Qué importa el nombre, entonces: no es ella en especial, ni es la ella, sino apenas una ella, como tampoco es él sin que al pronombre lo anteceda un artículo tan indeterminado como el propio él, de quien tampoco importa el nombre, uno que sale de su nada y a su nada vuelve y eso es lo que busca, no el apelativo de la presa porque detrás del vocablo está la gente y ésta encierra, al menos en potencia, una historia, intereses, emociones, sentimientos, todo eso para lo que no hay espacio, salvo como simulacro, en una casa que permanecerá tajantemente ajena por más que una vez se duerma en ella, en unas sábanas entibiecidas nada más a medias, en una donación del cuerpo que tal vez no llegue ni a eso porque no se trata de dar sino de tomar lo que se pueda: el tiempo, la atención, el deseo, la carne de otro u otra; qué importa, se dice el cazador, que cuando el momento de la fugacidad asediada voluntariamente haya concluido su caricatura, sobrevenga el peso de la eternidad malsana que transcurre entre que uno se levanta de la cama y una ella desaparece para siempre de la vida de uno.

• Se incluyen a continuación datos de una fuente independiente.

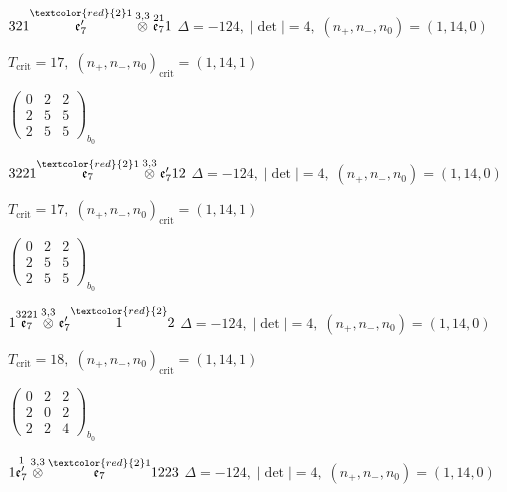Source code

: \documentclass[10pt]{article}
\begin{document}
$321\overset{\textcolor{red}{2}1}{\mathfrak{e}_7'}\overset{3,3}{\otimes}\overset{21}{\mathfrak{e}_7}1$ \quad $\Delta=-124,\; |\det|=4,\; (n_+,n_-,n_0)=(1,14,0)$

\hspace{1em}$T_{\text{crit}}=17,\; (n_+,n_-,n_0)_{\text{crit}}=(1,14,1)$

\hspace{2em}$\left(\begin{smallmatrix}0 & 2 & 2 \\ 2 & 5 & 5 \\ 2 & 5 & 5\end{smallmatrix}\right)_{\!b_0}$

\smallskip

$3221\overset{\textcolor{red}{2}1}{\mathfrak{e}_7}\overset{3,3}{\otimes}\mathfrak{e}_7'12$ \quad $\Delta=-124,\; |\det|=4,\; (n_+,n_-,n_0)=(1,14,0)$

\hspace{1em}$T_{\text{crit}}=17,\; (n_+,n_-,n_0)_{\text{crit}}=(1,14,1)$

\hspace{2em}$\left(\begin{smallmatrix}0 & 2 & 2 \\ 2 & 5 & 5 \\ 2 & 5 & 5\end{smallmatrix}\right)_{\!b_0}$

$1\overset{3221}{\mathfrak{e}_7}\overset{3,3}{\otimes}\mathfrak{e}_7'\overset{\textcolor{red}{2}}{1}2$ \quad $\Delta=-124,\; |\det|=4,\; (n_+,n_-,n_0)=(1,14,0)$

\hspace{1em}$T_{\text{crit}}=18,\; (n_+,n_-,n_0)_{\text{crit}}=(1,14,1)$

\hspace{2em}$\left(\begin{smallmatrix}0 & 2 & 2 \\ 2 & 0 & 2 \\ 2 & 2 & 4\end{smallmatrix}\right)_{\!b_0}$

\smallskip

$1\overset{1}{\mathfrak{e}_7'}\overset{3,3}{\otimes}\overset{\textcolor{red}{2}1}{\mathfrak{e}_7}1223$ \quad $\Delta=-124,\; |\det|=4,\; (n_+,n_-,n_0)=(1,14,0)$
\end{document}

Por eso tampoco cabe la excepción: no se es anónimo de a gratis, los costos del aislamiento colectivo son más altos y más duros de evadir que los de una tarjeta de crédito, y por eso no se vale andar traicionando el espíritu desapegado con el que los ciudadanos de Madrid como los de Estocolmo, Berlín, Ámsterdam, París o Ciudad de México –da lo mismo–, andan por las calles provistos de una coraza hecha del resistente material conocido como simismo o unomismo, aleación indisoluble de soledades mal llevadas, negación de los fracasos, claudicación de búsquedas que sobrepasen los límites escuetos de una-noche-más, y uno que otro evento inesperado, fortuito, ajeno a la rutina, del que no se saca nada que no sea la confirmación de que más vale no comprometerse, con nada pero con nadie sobre todo, y sobre todo en estos tiempos en los que la única cosa de veras permanente pareciera ser la muerte.
Stockholm (2013), dirigida por Rodrigo Sorogoyen, escrita por él mismo en compañía de Isabel Peña, protagonizada por Aura Garrido y Javier Pereira.